Start of GIVEN DATA

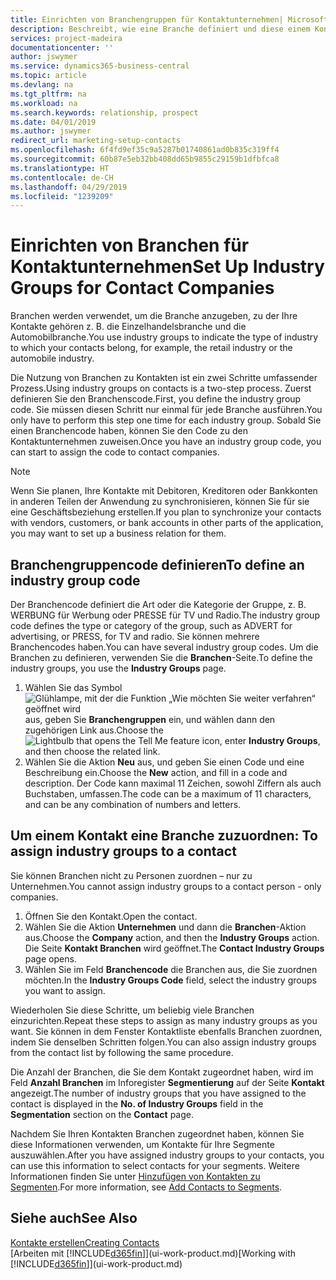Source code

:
```yaml
---
title: Einrichten von Branchengruppen für Kontaktunternehmen| Microsoft Docs
description: Beschreibt, wie eine Branche definiert und diese einem Kontaktunternehmen, beispielsweise Einzelhandelsbranche, oder der Automobilindustrie zuweist.
services: project-madeira
documentationcenter: ''
author: jswymer
ms.service: dynamics365-business-central
ms.topic: article
ms.devlang: na
ms.tgt_pltfrm: na
ms.workload: na
ms.search.keywords: relationship, prospect
ms.date: 04/01/2019
ms.author: jswymer
redirect_url: marketing-setup-contacts
ms.openlocfilehash: 6f4fd9ef35c9a5287b01740861ad0b835c319ff4
ms.sourcegitcommit: 60b87e5eb32bb408dd65b9855c29159b1dfbfca8
ms.translationtype: HT
ms.contentlocale: de-CH
ms.lasthandoff: 04/29/2019
ms.locfileid: "1239209"
---
```

# <a name="set-up-industry-groups-for-contact-companies"></a><span data-ttu-id="5928a-103">Einrichten von Branchen für Kontaktunternehmen</span><span class="sxs-lookup"><span data-stu-id="5928a-103">Set Up Industry Groups for Contact Companies</span></span>
<span data-ttu-id="5928a-104">Branchen werden verwendet, um die Branche anzugeben, zu der Ihre Kontakte gehören z. B. die Einzelhandelsbranche und die Automobilbranche.</span><span class="sxs-lookup"><span data-stu-id="5928a-104">You use industry groups to indicate the type of industry to which your contacts belong, for example, the retail industry or the automobile industry.</span></span>

<span data-ttu-id="5928a-105">Die Nutzung von Branchen zu Kontakten ist ein zwei Schritte umfassender Prozess.</span><span class="sxs-lookup"><span data-stu-id="5928a-105">Using industry groups on contacts is a two-step process.</span></span> <span data-ttu-id="5928a-106">Zuerst definieren Sie den Branchenscode.</span><span class="sxs-lookup"><span data-stu-id="5928a-106">First, you define the industry group code.</span></span> <span data-ttu-id="5928a-107">Sie müssen diesen Schritt nur einmal für jede Branche ausführen.</span><span class="sxs-lookup"><span data-stu-id="5928a-107">You only have to perform this step one time for each industry group.</span></span> <span data-ttu-id="5928a-108">Sobald Sie einen Branchencode haben, können Sie den Code zu den Kontaktunternehmen zuweisen.</span><span class="sxs-lookup"><span data-stu-id="5928a-108">Once you have an industry group code, you can start to assign the code to contact companies.</span></span>

> [!NOTE]  
>   <span data-ttu-id="5928a-109">Wenn Sie planen, Ihre Kontakte mit Debitoren, Kreditoren oder Bankkonten in anderen Teilen der Anwendung zu synchronisieren, können Sie für sie eine Geschäftsbeziehung erstellen.</span><span class="sxs-lookup"><span data-stu-id="5928a-109">If you plan to synchronize your contacts with vendors, customers, or bank accounts in other parts of the application, you may want to set up a business relation for them.</span></span>

## <a name="to-define-an-industry-group-code"></a><span data-ttu-id="5928a-110">Branchengruppencode definieren</span><span class="sxs-lookup"><span data-stu-id="5928a-110">To define an industry group code</span></span>
<span data-ttu-id="5928a-111">Der Branchencode definiert die Art oder die Kategorie der Gruppe, z. B. WERBUNG für Werbung oder PRESSE für TV und Radio.</span><span class="sxs-lookup"><span data-stu-id="5928a-111">The industry group code defines the type or category of the group, such as ADVERT for advertising, or PRESS, for TV and radio.</span></span> <span data-ttu-id="5928a-112">Sie können mehrere Branchencodes haben.</span><span class="sxs-lookup"><span data-stu-id="5928a-112">You can have several industry group codes.</span></span> <span data-ttu-id="5928a-113">Um die Branchen zu definieren, verwenden Sie die **Branchen**-Seite.</span><span class="sxs-lookup"><span data-stu-id="5928a-113">To define the industry groups, you use the **Industry Groups** page.</span></span>

1. <span data-ttu-id="5928a-114">Wählen Sie das Symbol ![Glühlampe, mit der die Funktion „Wie möchten Sie weiter verfahren“ geöffnet wird](media/ui-search/search_small.png "Wie möchten Sie weiter verfahren?") aus, geben Sie **Branchengruppen** ein, und wählen dann den zugehörigen Link aus.</span><span class="sxs-lookup"><span data-stu-id="5928a-114">Choose the ![Lightbulb that opens the Tell Me feature](media/ui-search/search_small.png "Tell me what you want to do") icon, enter **Industry Groups**, and then choose the related link.</span></span>
2. <span data-ttu-id="5928a-115">Wählen Sie die Aktion **Neu** aus, und geben Sie einen Code und eine Beschreibung ein.</span><span class="sxs-lookup"><span data-stu-id="5928a-115">Choose the **New** action, and fill in a code and description.</span></span> <span data-ttu-id="5928a-116">Der Code kann maximal 11 Zeichen, sowohl Ziffern als auch Buchstaben, umfassen.</span><span class="sxs-lookup"><span data-stu-id="5928a-116">The code can be a maximum of 11 characters, and can be any combination of numbers and letters.</span></span>

## <span data-ttu-id="5928a-117"><a name="AssignIndustryGroupContact">Um einem Kontakt eine Branche zuzuordnen:</a></span><span class="sxs-lookup"><span data-stu-id="5928a-117"><a name="AssignIndustryGroupContact"></a> To assign industry groups to a contact</span></span>
<span data-ttu-id="5928a-118">Sie können Branchen nicht zu Personen zuordnen – nur zu Unternehmen.</span><span class="sxs-lookup"><span data-stu-id="5928a-118">You cannot assign industry groups to a contact person - only companies.</span></span>

1. <span data-ttu-id="5928a-119">Öffnen Sie den Kontakt.</span><span class="sxs-lookup"><span data-stu-id="5928a-119">Open the contact.</span></span>
2. <span data-ttu-id="5928a-120">Wählen Sie die Aktion **Unternehmen** und dann die **Branchen**-Aktion aus.</span><span class="sxs-lookup"><span data-stu-id="5928a-120">Choose the **Company** action, and then the **Industry Groups** action.</span></span> <span data-ttu-id="5928a-121">Die Seite **Kontakt Branchen** wird geöffnet.</span><span class="sxs-lookup"><span data-stu-id="5928a-121">The **Contact Industry Groups** page opens.</span></span>
3. <span data-ttu-id="5928a-122">Wählen Sie im Feld **Branchencode** die Branchen aus, die Sie zuordnen möchten.</span><span class="sxs-lookup"><span data-stu-id="5928a-122">In the **Industry Groups Code** field, select the industry groups you want to assign.</span></span>

<span data-ttu-id="5928a-123">Wiederholen Sie diese Schritte, um beliebig viele Branchen einzurichten.</span><span class="sxs-lookup"><span data-stu-id="5928a-123">Repeat these steps to assign as many industry groups as you want.</span></span> <span data-ttu-id="5928a-124">Sie können in dem Fenster Kontaktliste ebenfalls Branchen zuordnen, indem Sie denselben Schritten folgen.</span><span class="sxs-lookup"><span data-stu-id="5928a-124">You can also assign industry groups from the contact list by following the same procedure.</span></span>

<span data-ttu-id="5928a-125">Die Anzahl der Branchen, die Sie dem Kontakt zugeordnet haben, wird im Feld **Anzahl Branchen** im Inforegister **Segmentierung** auf der Seite **Kontakt** angezeigt.</span><span class="sxs-lookup"><span data-stu-id="5928a-125">The number of industry groups that you have assigned to the contact is displayed in the **No. of Industry Groups** field in the **Segmentation** section on the **Contact** page.</span></span>

<span data-ttu-id="5928a-126">Nachdem Sie Ihren Kontakten Branchen zugeordnet haben, können Sie diese Informationen verwenden, um Kontakte für Ihre Segmente auszuwählen.</span><span class="sxs-lookup"><span data-stu-id="5928a-126">After you have assigned industry groups to your contacts, you can use this information to select contacts for your segments.</span></span> <span data-ttu-id="5928a-127">Weitere Informationen finden Sie unter [Hinzufügen von Kontakten zu Segmenten](marketing-add-contact-segment.md).</span><span class="sxs-lookup"><span data-stu-id="5928a-127">For more information, see [Add Contacts to Segments](marketing-add-contact-segment.md).</span></span>

## <a name="see-also"></a><span data-ttu-id="5928a-128">Siehe auch</span><span class="sxs-lookup"><span data-stu-id="5928a-128">See Also</span></span>
[<span data-ttu-id="5928a-129">Kontakte erstellen</span><span class="sxs-lookup"><span data-stu-id="5928a-129">Creating Contacts</span></span>](marketing-create-contact-companies.md)  
<span data-ttu-id="5928a-130">[Arbeiten mit [!INCLUDE[d365fin](includes/d365fin_md.md)]](ui-work-product.md)</span><span class="sxs-lookup"><span data-stu-id="5928a-130">[Working with [!INCLUDE[d365fin](includes/d365fin_md.md)]](ui-work-product.md)</span></span>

End of GIVEN DATA

Show every line in the listing above that carries the word "opens".

§ SOLUTION FOR THIS PROBLEM
1. <span data-ttu-id="5928a-114">Wählen Sie das Symbol ![Glühlampe, mit der die Funktion „Wie möchten Sie weiter verfahren“ geöffnet wird](media/ui-search/search_small.png "Wie möchten Sie weiter verfahren?") aus, geben Sie **Branchengruppen** ein, und wählen dann den zugehörigen Link aus.</span><span class="sxs-lookup"><span data-stu-id="5928a-114">Choose the ![Lightbulb that opens the Tell Me feature](media/ui-search/search_small.png "Tell me what you want to do") icon, enter **Industry Groups**, and then choose the related link.</span></span>
2. <span data-ttu-id="5928a-120">Wählen Sie die Aktion **Unternehmen** und dann die **Branchen**-Aktion aus.</span><span class="sxs-lookup"><span data-stu-id="5928a-120">Choose the **Company** action, and then the **Industry Groups** action.</span></span> <span data-ttu-id="5928a-121">Die Seite **Kontakt Branchen** wird geöffnet.</span><span class="sxs-lookup"><span data-stu-id="5928a-121">The **Contact Industry Groups** page opens.</span></span>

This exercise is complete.